Lukashenka succeeds in delaying the negotiation process, while receiving new credit lines, as well as preferential prices for energy resources. At the meeting of the two presidents on July 13, they agreed on the gas price for Belarus. It was decided not to index the gas price. Although, for example, prices for the Russian consumer were indexed upward. This was justified by the fact that Gazprom’s losses were growing against the background of the crisis.
The Russian consumer covers not only the losses of Gazprom, but also buys Lukashenka’s loyalty for Moscow. Nobody asked people about it. It is unlikely that there would be people who would voluntarily pay the tax on Lukashenka. And such a tax has been imposed on Russians for many years. Previously, Soviet people paid a tax to support union regimes around the world, the same practice has come down to us in the form of union Belarus under Lukashenko.

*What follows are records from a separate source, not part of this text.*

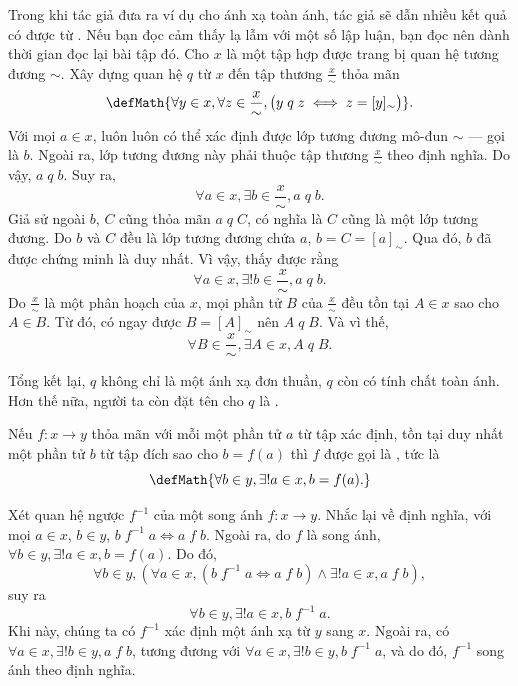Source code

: Trong khi tác giả đưa ra ví dụ cho ánh xạ toàn ánh, tác giả sẽ dẫn nhiều kết quả có được từ . Nếu bạn đọc cảm thấy lạ lẫm với một số lập luận, bạn đọc nên dành thời gian đọc lại bài tập đó. Cho $x$ là một tập hợp được trang bị quan hệ tương đương $\sim$. Xây dựng quan hệ $q$ từ $x$ đến tập thương $\frac{x}{\sim}$ thỏa mãn
\begin{equation*}
   \defMath{\forall y \in x, \forall z \in \frac{x}{\sim}, \big(y\;q\;z \iff z = [y]_\sim\big)}.
\end{equation*}
Với mọi $a \in x$, luôn luôn có thể xác định được lớp tương đương mô-đun $\sim$ --- gọi là $b$. Ngoài ra, lớp tương đương này phải thuộc tập thương $\frac{x}{\sim}$ theo định nghĩa. Do vậy, $a\;q\;b$. Suy ra,
\begin{equation*}
   \forall a \in x, \exists b \in \frac{x}{\sim}, a\;q\;b.
\end{equation*}
Giả sử ngoài $b$, $C$ cũng thỏa mãn $a\;q\;C$, có nghĩa là $C$ cũng là một lớp tương đương. Do $b$ và $C$ đều là lớp tương đương chứa $a$, $b = C = [a]_\sim$. Qua đó, $b$ đã được chứng minh là duy nhất. Vì vậy, thấy được rằng
\begin{equation*}
   \forall a \in x, \exists ! b \in \frac{x}{\sim}, a\;q\;b.
\end{equation*}
Do $\frac{x}{\sim}$ là một phân hoạch của $x$, mọi phần tử $B$ của $\frac{x}{\sim}$ đều tồn tại $A \in x$ sao cho $A \in B$. Từ đó, có ngay được $B = [A]_\sim$ nên $A\;q\;B$. Và vì thế,
\begin{equation*}
   \forall B \in \frac{x}{\sim}, \exists A \in x, A\;q\;B.
\end{equation*}

Tổng kết lại, $q$ không chỉ là một ánh xạ đơn thuần, $q$ còn có tính chất toàn ánh. Hơn thế nữa, người ta còn đặt tên cho $q$ là .

Nếu $f: x \to y$ thỏa mãn với mỗi một phần tử $a$ từ tập xác định, tồn tại duy nhất một phần tử $b$ từ tập đích sao cho $b = f(a)$ thì $f$ được gọi là , tức là \begin{equation*}
   \defMath{\forall b \in y, \exists ! a \in x, b = f(a).}
\end{equation*} 

Xét quan hệ ngược $f^{-1}$ của một song ánh $f: x \to y$. Nhắc lại về định nghĩa, với mọi $a \in x$, $b \in y$, $b\;f^{-1}\;a \iff a\;f\;b$. Ngoài ra, do $f$ là song ánh, $\forall b \in y, \exists ! a \in x, b = f(a)$. Do đó, \begin{equation*}
   \forall b \in y, \left(\forall a \in x, \left(b\;f^{-1}\;a \iff a\;f\;b\right) \land \exists ! a \in x, a \;f \;b\right),
\end{equation*}
suy ra \begin{equation*}
   \forall b \in y, \exists ! a \in x, b\;f^{-1}\;a.
\end{equation*}
Khi này, chúng ta có $f^{-1}$ xác định một ánh xạ từ $y$ sang $x$. Ngoài ra, có $\forall a \in x, \exists ! b \in y, a\;f\;b$, tương đương với $\forall a \in x, \exists ! b \in y, b\;f^{-1}\;a$, và do đó, $f^{-1}$ song ánh theo định nghĩa.

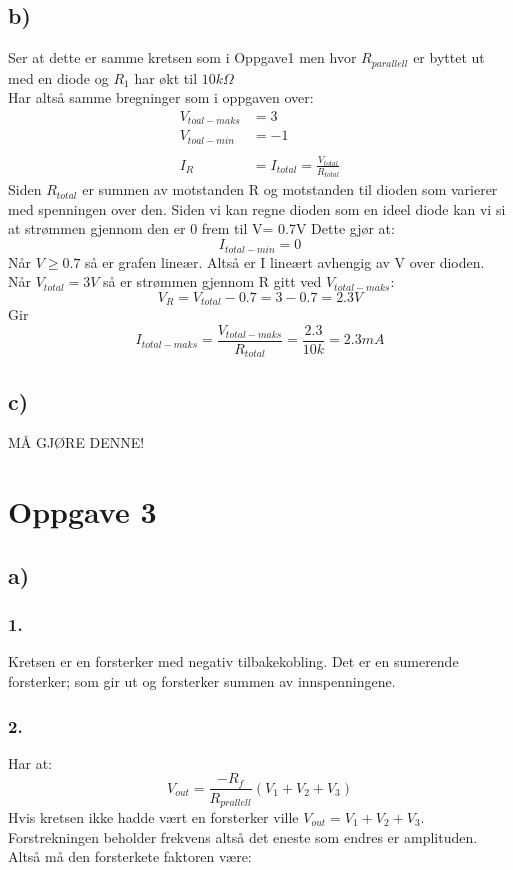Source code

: \documentclass[a4paper, norsk, twoside, 10pt]{article}
\begin{document}
\subsection*{b)}
Ser at dette er samme kretsen som i Oppgave1 men hvor $R_{parallell}$ er byttet ut med en diode og $R_{1}$ har økt til $10k \Omega$ \\
Har altså samme bregninger som i oppgaven over:
\begin{align*}
  V_{toal-maks} &= 3\\
  V_{toal-min} &= -1\\
  \\
  I_{R} &= I_{total} = \frac{V_{total}}{R_{total}}
\end{align*}
Siden $R_{total}$ er summen av motstanden R og motstanden til dioden som varierer med spenningen over den. Siden vi kan regne dioden som en ideel diode kan vi si at strømmen gjennom den er 0 frem til V= 0.7V Dette gjør at:
\[I_{total-min} = 0 \]
Når $V \geq 0.7$ så er grafen lineær. Altså er I lineært avhengig av V over dioden. Når $V_{total} = 3V$ så er strømmen gjennom R gitt ved $V_{total-maks}$:
\[V_{R} = V_{total} - 0.7 = 3-0.7 = 2.3V\]
Gir
\[I_{total-maks} =  \frac{V_{total-maks}}{R_{total}} = \frac{2.3}{10k} = 2.3mA\]





\subsection*{c)}

MÅ GJØRE DENNE!




\newpage

\section*{Oppgave 3}
\subsection*{a)}
\subsubsection*{1.}
Kretsen er en forsterker med negativ tilbakekobling. Det er en sumerende forsterker; som gir ut og forsterker summen av innspenningene. 



\subsubsection*{2.}
Har at:
\[V_{out} = \frac{-R_{f}}{R_{prallell}} (V_{1} + V_{2} + V_{3})\]
Hvis kretsen ikke hadde vært en forsterker ville $V_{out} = V_{1} + V_{2} + V_{3}$. Forstrekningen beholder frekvens altså det eneste som endres er amplituden. Altså må den forsterkete faktoren være:
\end{document}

After the Western sanctions, which have been strengthened many times over due to the emergency landing of the Ryanair plane in Minsk, the cost of Minsk’s loyalty is only growing. Moscow has to pay for all the losses of Lukashenka. Moscow has already opened a credit line for Minsk in the amount of 110 billion rubles. It may seem that this is not such a tangible figure for the Russian budget, but it is not. For example, in 2021, 78 billion rubles will be spent on payments in connection with the birth of the first and second children. During the pandemic, 78 billion rubles were also spent on incentive payments to doctors and on subsidies to regions to increase the bed capacity.
It is not the first time in recent years that the signing of roadmaps for integration has been announced. But each time Lukashenka found a reason to refuse to sign them – either he did not agree with the prices for energy resources, then he did not like the political part of the roadmaps. It cannot be ruled out that a reason to refuse will be found this time too.
Most likely, the political roadmap has been set aside for now – they want to wait for political reforms in Belarus and changes in the country’s Constitution, and then return to this issue.